The Year Without a Summer, 1816, is something rarely mentioned in history books. A volcanic eruption turned the skies orange and dimmed the sun so much that it snowed in June and we had a hard frost in July in Pennsylvania. Crops failed, people starved, and there were significant migrations of people across Europe and the Northeast United States. We only know of this event and its impact from a few newspaper mentions and some family letters. The effect of volcanic eruption was obviously worldwide. This painting done at the time shows how weird the sky was.
Maps
A map showing a migration route is better than listing the place names or telling the number of miles traveled. Even maps showing where an ancestor lived is better than just listing the name of the town and county.

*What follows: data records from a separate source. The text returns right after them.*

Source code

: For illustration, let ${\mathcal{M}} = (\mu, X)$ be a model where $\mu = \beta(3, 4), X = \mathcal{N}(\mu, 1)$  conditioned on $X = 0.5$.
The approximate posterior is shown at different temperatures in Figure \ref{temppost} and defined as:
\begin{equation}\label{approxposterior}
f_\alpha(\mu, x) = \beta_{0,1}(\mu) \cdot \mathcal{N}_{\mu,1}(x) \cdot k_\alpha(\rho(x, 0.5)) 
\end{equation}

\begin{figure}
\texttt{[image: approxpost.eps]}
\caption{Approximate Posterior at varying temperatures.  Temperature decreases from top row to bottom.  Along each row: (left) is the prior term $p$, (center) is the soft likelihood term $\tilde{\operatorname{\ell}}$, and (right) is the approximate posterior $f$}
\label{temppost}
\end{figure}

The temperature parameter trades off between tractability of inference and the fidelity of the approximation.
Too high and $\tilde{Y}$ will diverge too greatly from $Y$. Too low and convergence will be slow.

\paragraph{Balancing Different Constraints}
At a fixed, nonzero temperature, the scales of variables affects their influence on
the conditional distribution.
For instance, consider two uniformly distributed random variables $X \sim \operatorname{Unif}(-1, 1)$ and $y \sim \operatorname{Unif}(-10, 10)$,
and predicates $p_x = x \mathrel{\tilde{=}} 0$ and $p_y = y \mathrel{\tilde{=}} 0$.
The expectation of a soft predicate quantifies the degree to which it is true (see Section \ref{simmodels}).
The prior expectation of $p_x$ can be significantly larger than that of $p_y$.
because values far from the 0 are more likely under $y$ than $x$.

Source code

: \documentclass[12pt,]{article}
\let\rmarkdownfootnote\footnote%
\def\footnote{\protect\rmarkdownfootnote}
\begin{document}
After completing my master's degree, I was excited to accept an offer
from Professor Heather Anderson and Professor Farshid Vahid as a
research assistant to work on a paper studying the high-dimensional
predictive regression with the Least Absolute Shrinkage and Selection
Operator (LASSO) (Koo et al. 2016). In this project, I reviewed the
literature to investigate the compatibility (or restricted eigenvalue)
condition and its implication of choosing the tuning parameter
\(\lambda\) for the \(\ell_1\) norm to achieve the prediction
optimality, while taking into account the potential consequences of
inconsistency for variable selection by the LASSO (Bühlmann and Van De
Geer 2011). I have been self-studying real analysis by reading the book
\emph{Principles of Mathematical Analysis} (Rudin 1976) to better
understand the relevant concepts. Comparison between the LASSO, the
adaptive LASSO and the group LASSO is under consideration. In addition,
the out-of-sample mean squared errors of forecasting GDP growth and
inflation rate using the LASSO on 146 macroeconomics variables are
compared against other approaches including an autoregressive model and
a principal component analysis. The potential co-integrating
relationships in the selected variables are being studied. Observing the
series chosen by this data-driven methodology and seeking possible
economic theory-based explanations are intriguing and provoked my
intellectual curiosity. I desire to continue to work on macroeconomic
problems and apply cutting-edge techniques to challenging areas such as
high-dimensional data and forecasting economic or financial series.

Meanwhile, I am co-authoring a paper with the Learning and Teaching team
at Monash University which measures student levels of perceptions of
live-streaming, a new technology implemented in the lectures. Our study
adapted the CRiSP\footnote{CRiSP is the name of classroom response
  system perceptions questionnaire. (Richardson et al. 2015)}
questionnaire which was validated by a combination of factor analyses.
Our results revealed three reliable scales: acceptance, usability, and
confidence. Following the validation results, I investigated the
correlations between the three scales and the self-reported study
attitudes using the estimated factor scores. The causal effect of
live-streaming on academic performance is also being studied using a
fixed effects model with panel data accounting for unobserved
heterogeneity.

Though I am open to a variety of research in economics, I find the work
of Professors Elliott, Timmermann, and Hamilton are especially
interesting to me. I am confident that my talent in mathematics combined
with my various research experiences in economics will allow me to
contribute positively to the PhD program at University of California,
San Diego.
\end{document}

My grandparents lived at 10 Gallagher Road, Plymouth Meeting. The house is no longer there (along with the road itself), but I found it, along with the 10 other homes for employees of Lavino’s on this Sanborn Map. The story goes that the homes were all kit homes and shipped to the site for workers to build themselves. There were supposed to be 12 homes, but the final home did not have all the pieces, so they only built 11.
I’d love see your examples of images you’ve included in your writing. Drop them in the comments below!
How many images do you need?
My suggestion is to plan on using one image on every page when using 8 1/2 x 11 inch paper size. For books printed in the typical trade size of 6 x 9 inches, an image every 2 page spread is sufficient.
This sounds like a lot, but remember these images will not just entice your family to read the text, but will also help create the mental images as they read to get the most of the facts you do you share. Think Ken Burns!
Writing by genealogists does not have to be done in a scholarly style. Yes, the facts of the genealogy need to be sourced and accurate, but that does not mean having cited facts, page-after-page. Showing family history by adding images produces engaging writing family member will love to read.
I love the idea of using the Sandborn maps. Several of my ancestors' homes were caught up in the urban renewal craze so nothing is there except buildings and concrete. I know so many people think genealogy is about dates and names. There is so much more. Great article!
Love this! My family was heavily affected by the year of no summer 1816 when they moved from Ohio to Illinois. I have all of the details of their journey but no photos of course. What a great way to illustrate the year in paintings of red sunsets. I'm stealing this idea!